ORLANDO, Fla., March 5 (UPI) -- Lockheed Martin will conduct another air- launched missile flight test for the U.S. Navy this year under a $71 million contract modification.
It will also conduct additional risk reduction activities under the Long Range Anti-Ship Missile modification contract, including electromagnetic compatibility testing of the missile and follow-on captive carry sensor suite missions.
The modification is to a Phase 2 of a Long Range Anti-Ship Missile contract given to the company in 2010. That contract called for two missile flight test launches this year and two more next year.
LRASM, in development with the Defense Advanced Research Projects Agency and the Office of Naval Research, is an autonomous, precision-guided anti-ship standoff missile for air and surface launch. It is based on the JASSM-ER system and is for both the Navy and U.S. Air Force.

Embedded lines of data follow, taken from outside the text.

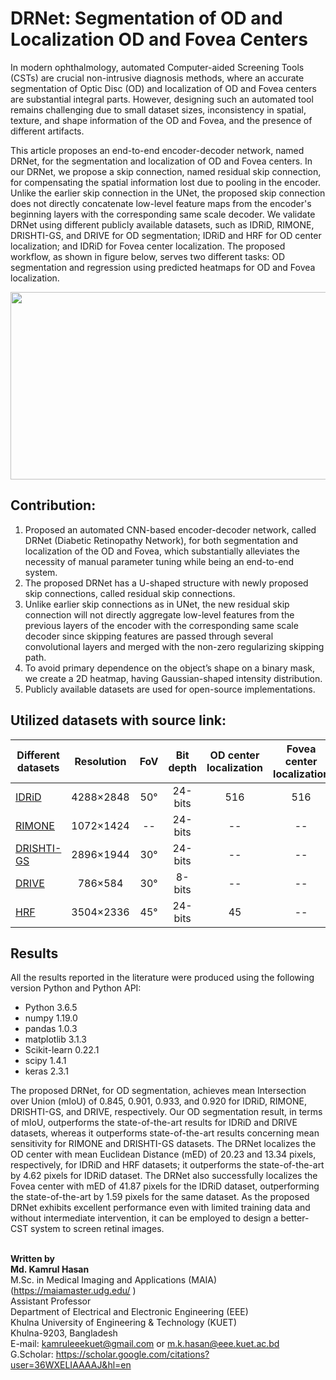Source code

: # DRNet: Segmentation of OD and Localization OD and Fovea Centers
In modern ophthalmology, automated Computer-aided Screening Tools (CSTs) are crucial non-intrusive diagnosis methods, where an accurate segmentation of Optic Disc (OD) and localization of OD and Fovea centers are substantial integral parts. However, designing such an automated tool remains challenging due to small dataset sizes, inconsistency in spatial, texture, and shape information of the OD and Fovea, and the presence of different artifacts.

This article proposes an end-to-end encoder-decoder network, named DRNet, for the segmentation and localization of OD and Fovea centers. In our DRNet, we propose a skip connection, named residual skip connection, for compensating the spatial information lost due to pooling in the encoder. Unlike the earlier skip connection in the UNet, the proposed skip connection does not directly concatenate low-level feature maps from the encoder's beginning layers with the corresponding same scale decoder. We validate DRNet using different publicly available datasets, such as IDRiD, RIMONE, DRISHTI-GS, and DRIVE for OD segmentation; IDRiD and HRF for OD center localization; and IDRiD for Fovea center localization. The proposed workflow, as shown in figure below, serves two different tasks: OD segmentation and regression using predicted heatmaps for OD and Fovea localization.

<img src="https://user-images.githubusercontent.com/32570071/99866548-42e47500-2bdc-11eb-9933-c5c51e16cca6.png" width="800" height="300">


## Contribution:
1.	Proposed an automated CNN-based encoder-decoder network, called DRNet (Diabetic Retinopathy Network), for both segmentation and localization of the OD and Fovea, which substantially alleviates the necessity of manual parameter tuning while being an end-to-end system.
2.	The proposed DRNet has a U-shaped structure with newly proposed skip connections, called residual skip connections.
3.	Unlike earlier skip connections as in UNet, the new residual skip connection will not directly aggregate low-level features from the previous layers of the encoder with the corresponding same scale decoder since skipping features are passed through several convolutional layers and merged with the non-zero regularizing skipping path.
4.	To avoid primary dependence on the object’s shape on a binary mask, we create a 2D heatmap, having Gaussian-shaped intensity distribution.
5.	Publicly available datasets are used for open-source implementations.

## Utilized datasets with source link:

| Different datasets                                                                  | Resolution | FoV | Bit depth |  OD center localization |  Fovea center localization | OD mask segmentation |
|-------------------------------------------------------------------------------------|:----------:|:---:|:---------:|:-----------------------:|:--------------------------:|:--------------------:|
| [IDRiD](https://idrid.grand-challenge.org/)                                         |  4288×2848 | 50° |  24-bits  |           516           |             516            |          81          |
| [RIMONE](http://medimrg.webs.ull.es/research/downloads/)                            |  1072×1424 |  -- |  24-bits  |            --           |             --             |          169         |
| [DRISHTI-GS](https://cvit.iiit.ac.in/projects/mip/drishti-gs/mip-dataset2/Home.php) |  2896×1944 | 30° |  24-bits  |            --           |             --             |          101         |
| [DRIVE](https://drive.grand-challenge.org/)                                         |   786×584  | 30° |   8-bits  |            --           |             --             |          40          |
| [HRF](http://www5.cs.fau.de/research/data/fundus-images/)                           |  3504×2336 | 45° |  24-bits  |            45           |             --             |          --          |



## Results
All the results reported in the literature were produced using the following version Python and Python API:

<ul>
    <li>Python 3.6.5</li>
    <li>numpy 1.19.0</li>
    <li>pandas 1.0.3</li>
    <li>matplotlib 3.1.3</li>
    <li>Scikit-learn 0.22.1</li>
    <li>scipy 1.4.1</li>
    <li>keras 2.3.1</li>
   
</ul>
The proposed DRNet, for OD segmentation, achieves mean Intersection over Union (mIoU) of 0.845, 0.901, 0.933, and 0.920 for IDRiD, RIMONE, DRISHTI-GS, and DRIVE, respectively. Our OD segmentation result, in terms of mIoU, outperforms the state-of-the-art results for IDRiD and DRIVE datasets, whereas it outperforms state-of-the-art results concerning mean sensitivity for RIMONE and DRISHTI-GS datasets. The DRNet localizes the OD center with mean Euclidean Distance (mED) of 20.23 and 13.34 pixels, respectively, for IDRiD and HRF datasets; it outperforms the state-of-the-art by 4.62 pixels for IDRiD dataset. The DRNet also successfully localizes the Fovea center with mED of 41.87 pixels for the IDRiD dataset, outperforming the state-of-the-art by 1.59 pixels for the same dataset. As the proposed DRNet exhibits excellent performance even with limited training data and without intermediate intervention, it can be employed to design a better-CST system to screen retinal images. <br>

<br> 

**Written by**<br>
**Md. Kamrul Hasan**  <br>
M.Sc. in Medical Imaging and Applications (MAIA)(https://maiamaster.udg.edu/ ) <br>
Assistant Professor <br>
Department of Electrical and Electronic Engineering (EEE) <br>
Khulna University of Engineering & Technology (KUET) <br>
Khulna-9203, Bangladesh <br>
E-mail: kamruleeekuet@gmail.com or m.k.hasan@eee.kuet.ac.bd<br>
G.Scholar: https://scholar.google.com/citations?user=36WXELIAAAAJ&hl=en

"This contract modification furthers the development of LRASM as we are committed to provide the Navy with an offensive anti-surface weapon alternative that is compatible with multiple platforms," said Mike Fleming, LRASM air-launched program manager at Lockheed Martin Missiles and Fire Control.
The LRASM, with a penetrator and blast-fragmentation warhead, features a multi-modal sensor, weapon data link and an enhanced digital anti-jam Global Positioning System for destruction of specific targets within a group of ships.
In the third air-launched flight test this year, the weapon will be launched from an Air Force B-1B aircraft.